Data records |
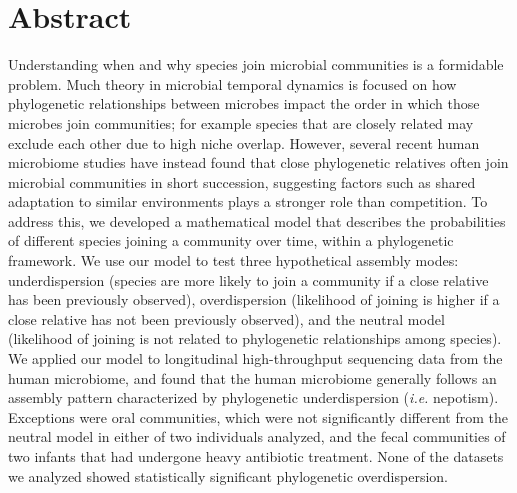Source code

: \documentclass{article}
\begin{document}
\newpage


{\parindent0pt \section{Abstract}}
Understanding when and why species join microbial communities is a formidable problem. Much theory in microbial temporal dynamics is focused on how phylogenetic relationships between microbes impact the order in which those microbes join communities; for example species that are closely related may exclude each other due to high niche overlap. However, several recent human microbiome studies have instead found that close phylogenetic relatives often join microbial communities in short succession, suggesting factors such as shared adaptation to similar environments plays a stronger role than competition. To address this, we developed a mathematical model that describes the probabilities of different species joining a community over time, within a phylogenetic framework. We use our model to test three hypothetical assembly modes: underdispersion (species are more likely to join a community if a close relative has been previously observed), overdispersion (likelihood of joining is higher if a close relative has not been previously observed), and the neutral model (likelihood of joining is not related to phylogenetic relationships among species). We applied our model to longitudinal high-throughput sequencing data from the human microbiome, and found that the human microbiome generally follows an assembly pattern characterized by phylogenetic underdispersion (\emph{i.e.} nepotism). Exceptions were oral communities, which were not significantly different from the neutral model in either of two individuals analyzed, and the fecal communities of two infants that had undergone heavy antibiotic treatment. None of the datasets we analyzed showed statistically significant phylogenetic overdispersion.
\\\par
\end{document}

* * *

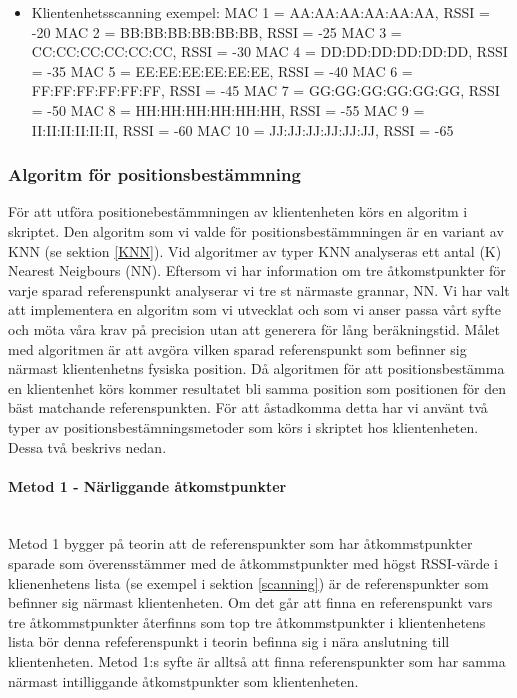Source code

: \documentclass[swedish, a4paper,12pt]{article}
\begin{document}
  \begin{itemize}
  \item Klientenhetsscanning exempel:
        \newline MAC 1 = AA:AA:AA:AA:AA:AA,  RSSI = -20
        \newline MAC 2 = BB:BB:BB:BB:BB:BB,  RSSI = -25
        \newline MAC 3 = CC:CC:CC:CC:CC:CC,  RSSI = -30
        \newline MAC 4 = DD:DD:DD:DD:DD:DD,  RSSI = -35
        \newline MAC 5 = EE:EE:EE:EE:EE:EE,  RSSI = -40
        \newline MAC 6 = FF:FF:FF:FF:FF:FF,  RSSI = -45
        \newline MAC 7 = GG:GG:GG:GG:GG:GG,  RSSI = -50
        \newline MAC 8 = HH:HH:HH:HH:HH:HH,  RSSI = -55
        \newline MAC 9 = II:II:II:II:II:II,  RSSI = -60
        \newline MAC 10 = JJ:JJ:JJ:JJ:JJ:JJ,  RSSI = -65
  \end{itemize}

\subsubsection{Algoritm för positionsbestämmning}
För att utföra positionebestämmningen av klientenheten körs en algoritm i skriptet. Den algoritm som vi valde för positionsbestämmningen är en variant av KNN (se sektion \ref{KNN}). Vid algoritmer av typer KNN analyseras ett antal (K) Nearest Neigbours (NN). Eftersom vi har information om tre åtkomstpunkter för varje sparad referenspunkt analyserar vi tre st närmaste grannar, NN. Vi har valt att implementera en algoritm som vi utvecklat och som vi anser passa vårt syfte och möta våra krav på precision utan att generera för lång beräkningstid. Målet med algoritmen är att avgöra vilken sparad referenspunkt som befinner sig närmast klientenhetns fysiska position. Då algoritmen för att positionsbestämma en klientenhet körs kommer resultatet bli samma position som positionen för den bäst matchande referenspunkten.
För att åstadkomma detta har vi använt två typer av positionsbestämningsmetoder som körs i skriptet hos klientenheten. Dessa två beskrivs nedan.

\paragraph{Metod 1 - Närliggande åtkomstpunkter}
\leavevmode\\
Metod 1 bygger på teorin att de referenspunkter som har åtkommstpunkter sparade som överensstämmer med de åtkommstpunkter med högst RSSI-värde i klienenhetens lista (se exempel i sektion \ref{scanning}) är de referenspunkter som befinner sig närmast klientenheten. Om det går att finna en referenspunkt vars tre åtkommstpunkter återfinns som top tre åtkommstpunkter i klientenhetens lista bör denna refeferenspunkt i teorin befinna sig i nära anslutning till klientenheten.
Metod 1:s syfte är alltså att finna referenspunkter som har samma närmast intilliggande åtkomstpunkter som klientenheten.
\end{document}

What is needed | Using the material above, find each line that holds "RSSI" and copy that line.

Exercise solution |
        \newline MAC 1 = AA:AA:AA:AA:AA:AA,  RSSI = -20
        \newline MAC 2 = BB:BB:BB:BB:BB:BB,  RSSI = -25
        \newline MAC 3 = CC:CC:CC:CC:CC:CC,  RSSI = -30
        \newline MAC 4 = DD:DD:DD:DD:DD:DD,  RSSI = -35
        \newline MAC 5 = EE:EE:EE:EE:EE:EE,  RSSI = -40
        \newline MAC 6 = FF:FF:FF:FF:FF:FF,  RSSI = -45
        \newline MAC 7 = GG:GG:GG:GG:GG:GG,  RSSI = -50
        \newline MAC 8 = HH:HH:HH:HH:HH:HH,  RSSI = -55
        \newline MAC 9 = II:II:II:II:II:II,  RSSI = -60
        \newline MAC 10 = JJ:JJ:JJ:JJ:JJ:JJ,  RSSI = -65
Metod 1 bygger på teorin att de referenspunkter som har åtkommstpunkter sparade som överensstämmer med de åtkommstpunkter med högst RSSI-värde i klienenhetens lista (se exempel i sektion \ref{scanning}) är de referenspunkter som befinner sig närmast klientenheten. Om det går att finna en referenspunkt vars tre åtkommstpunkter återfinns som top tre åtkommstpunkter i klientenhetens lista bör denna refeferenspunkt i teorin befinna sig i nära anslutning till klientenheten.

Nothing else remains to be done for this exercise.